Next, we analyze the parts of the running time that are not yet accounted for. There are two parts: The cost of calls to \(\mathtt{size(u)}\) when searching for scapegoat nodes, and the cost of calls to \(\mathtt{rebuild(w)}\) when we find a scapegoat \(\mathtt{w}\). The cost of calls to \(\mathtt{size(u)}\) can be related to the cost of calls to \(\mathtt{rebuild(w)}\), as follows:

Lemma \(\PageIndex{2}\).

*During a call to \(\mathtt{add(x)}\) in a*

`ScapegoatTree`, the cost of finding the scapegoat \(\mathtt{w}\) and rebuilding the subtree rooted at \(\mathtt{w}\) is \(O(\mathtt{size(w)})\).*Proof*. The cost of rebuilding the scapegoat node \(\mathtt{w}\), once we find it, is \(O(\mathtt{size(w)})\). When searching for the scapegoat node, we call \(\mathtt{size(u)}\) on a sequence of nodes \(\mathtt{u}_0,\ldots,\mathtt{u}_k\) until we find the scapegoat \(\mathtt{u}_k=\mathtt{w}\). However, since \(\mathtt{u}_k\) is the first node in this sequence that is a scapegoat, we know that

\[ \mathtt{size(u}_{i}\mathtt{)} < \frac{2}{3}\mathtt{size(u}_{i+1}\mathtt{)} \nonumber\]
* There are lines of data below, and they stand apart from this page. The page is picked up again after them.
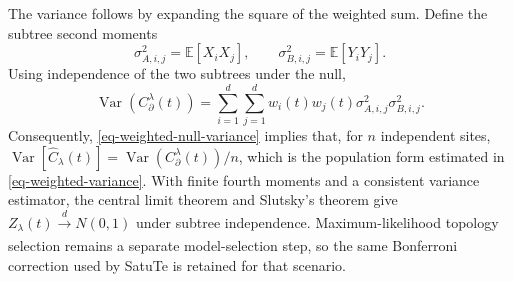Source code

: The variance follows by expanding the square of the weighted sum. Define the subtree second moments
\[
\sigma^2_{A,i,j}
=\mathbb{E}[X_iX_j],
\qquad
\sigma^2_{B,i,j}
=\mathbb{E}[Y_iY_j].
\]
Using independence of the two subtrees under the null,
\begin{equation}
\operatorname{Var}\!\left(C_{\partial}^{\lambda}(t)\right)
=
\sum_{i=1}^{d}\sum_{j=1}^{d}
w_i(t)w_j(t)\sigma^2_{A,i,j}\sigma^2_{B,i,j}.
\label{eq-weighted-null-variance}
\end{equation}
Consequently, \cref{eq-weighted-null-variance} implies that, for \(n\) independent sites, \(\operatorname{Var}[\hat C_{\lambda}(t)] =
\operatorname{Var}(C_{\partial}^{\lambda}(t))/n\), which is the population form estimated in \cref{eq-weighted-variance}. With finite fourth moments and a consistent variance estimator, the central limit theorem and Slutsky's theorem give \(Z_{\lambda}(t)\xrightarrow[]{d}N(0,1)\) under subtree independence. Maximum-likelihood topology selection remains a separate model-selection step, so the same Bonferroni correction used by SatuTe is retained for that scenario.
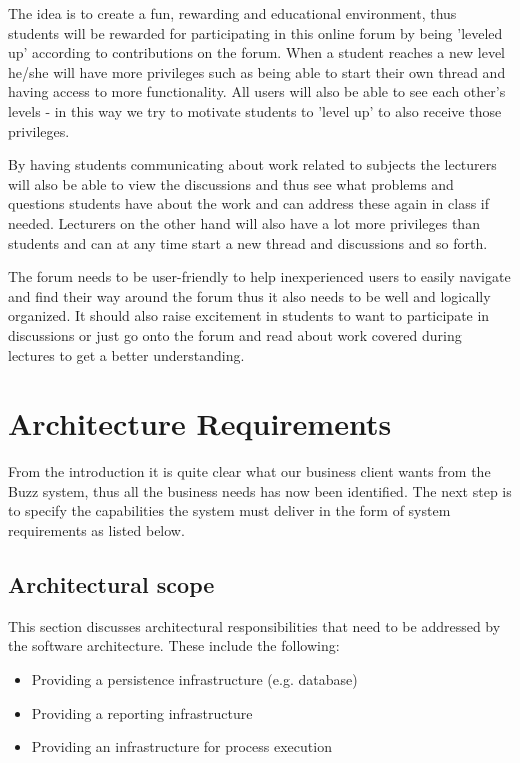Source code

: \documentclass[a4paper]{article}
\begin{document}
The idea is to create a fun, rewarding and educational environment, thus students will be rewarded for participating in this online forum by being 'leveled up' according to contributions on the forum. When a student reaches a new level he/she will have more privileges such as being able to start their own thread and having access to more functionality. All users will also be able to see each other's levels - in this way we try to motivate students to 'level up' to also receive those privileges. 

By having students communicating about work related to subjects the lecturers will also be able to view the discussions and thus see what problems and questions students have about the work and can address these again in class if needed. Lecturers on the other hand will also have a lot more privileges than students and can at any time start a new thread and discussions and so forth. 

The forum needs to be user-friendly to help inexperienced users to easily navigate and find their way around the forum thus it also needs to be well and logically organized. It should also raise excitement in students to want to participate in discussions or just go onto the forum and read about work covered during lectures to get a better understanding. 



\section{Architecture Requirements}

From the introduction it is quite clear what our business client wants from the Buzz system, thus all the business needs has now been identified. The next step is to specify the capabilities the system must deliver in the form of system requirements as listed  below. 

\subsection{Architectural scope}
This section discusses architectural responsibilities that need to be addressed by the software
architecture. These include the following:

\begin{itemize}
\item Providing a persistence infrastructure (e.g. database)
\item Providing a reporting infrastructure
\item Providing an infrastructure for process execution
\end{itemize}
\end{document}
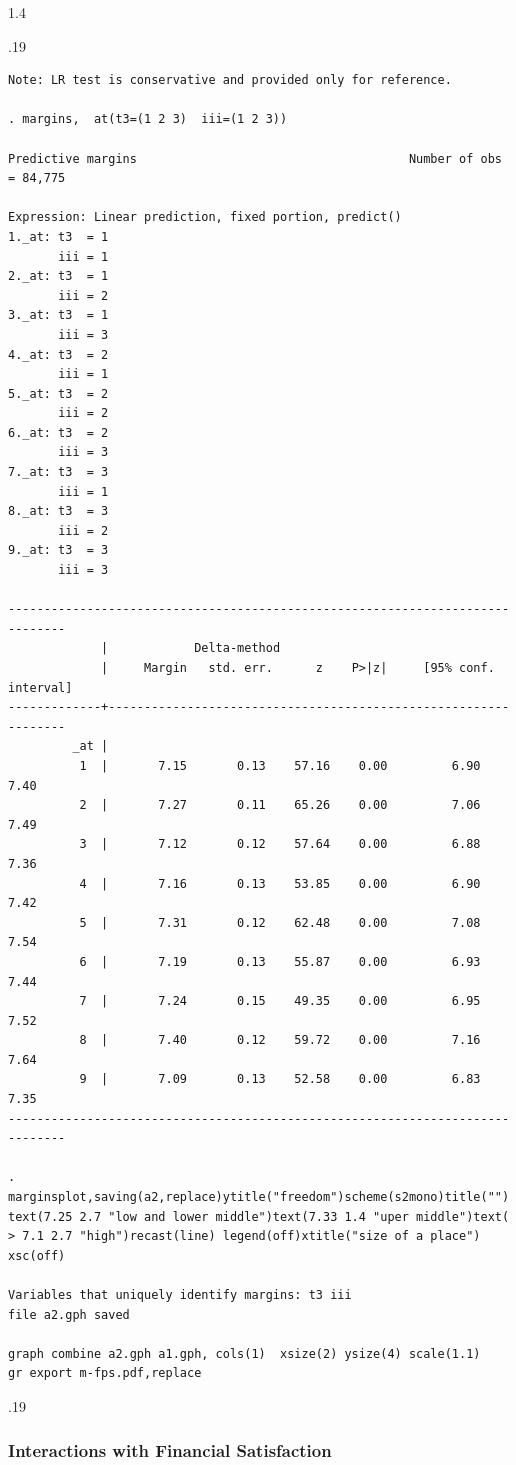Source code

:\documentclass[10pt, letterpaper]{article}
\begin{document}
\begin{spacing}{1.4}
\begin{scriptsize}
\begin{spacing}{.19}
\begin{verbatim}
Note: LR test is conservative and provided only for reference.

. margins,  at(t3=(1 2 3)  iii=(1 2 3))

Predictive margins                                      Number of obs = 84,775

Expression: Linear prediction, fixed portion, predict()
1._at: t3  = 1
       iii = 1
2._at: t3  = 1
       iii = 2
3._at: t3  = 1
       iii = 3
4._at: t3  = 2
       iii = 1
5._at: t3  = 2
       iii = 2
6._at: t3  = 2
       iii = 3
7._at: t3  = 3
       iii = 1
8._at: t3  = 3
       iii = 2
9._at: t3  = 3
       iii = 3

------------------------------------------------------------------------------
             |            Delta-method
             |     Margin   std. err.      z    P>|z|     [95% conf. interval]
-------------+----------------------------------------------------------------
         _at |
          1  |       7.15       0.13    57.16    0.00         6.90        7.40
          2  |       7.27       0.11    65.26    0.00         7.06        7.49
          3  |       7.12       0.12    57.64    0.00         6.88        7.36
          4  |       7.16       0.13    53.85    0.00         6.90        7.42
          5  |       7.31       0.12    62.48    0.00         7.08        7.54
          6  |       7.19       0.13    55.87    0.00         6.93        7.44
          7  |       7.24       0.15    49.35    0.00         6.95        7.52
          8  |       7.40       0.12    59.72    0.00         7.16        7.64
          9  |       7.09       0.13    52.58    0.00         6.83        7.35
------------------------------------------------------------------------------

. marginsplot,saving(a2,replace)ytitle("freedom")scheme(s2mono)title("") text(7.25 2.7 "low and lower middle")text(7.33 1.4 "uper middle")text(
> 7.1 2.7 "high")recast(line) legend(off)xtitle("size of a place") xsc(off)

Variables that uniquely identify margins: t3 iii
file a2.gph saved

graph combine a2.gph a1.gph, cols(1)  xsize(2) ysize(4) scale(1.1)
gr export m-fps.pdf,replace
\end{verbatim}
\end{spacing}{.19}
\end{scriptsize}


\subsubsection{Interactions with Financial Satisfaction}




\end{spacing}
\end{document}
for all \(i\in\{0,\ldots,k-2\}\). Therefore, the cost of all calls to \(\mathtt{size(u)}\) is

\[\begin{align}

O\left( \sum_{i=0}^k \mathtt{size(u}_{k-i}\mathtt{)} \right)

&=O\left(\mathtt{size(u}_k\mathtt{)}+\sum_{i=0}^{k-1} \mathtt{size(u}_{k-i-1}\mathtt{)}\right) \nonumber\\

&=O\left(\mathtt{size(u}_k\mathtt{)}+ \sum_{i=0}^{k-1}\left(\frac{2}{3}\right)^i\mathtt{size(u}_{k}\mathtt{)}\right) \nonumber\\

&=O\left(\mathtt{size(u}_k\mathtt{)}\left(1+\sum_{i=0}^{k-1} \left(\frac{2}{3}\right)^i\right)\right) \nonumber\\

&=O(\mathtt{size(u}_k\mathtt{)}) = O(\mathtt{size(w)}) \enspace , \nonumber\\

\end{align}\nonumber\]

where the last line follows from the fact that the sum is a geometrically decreasing series.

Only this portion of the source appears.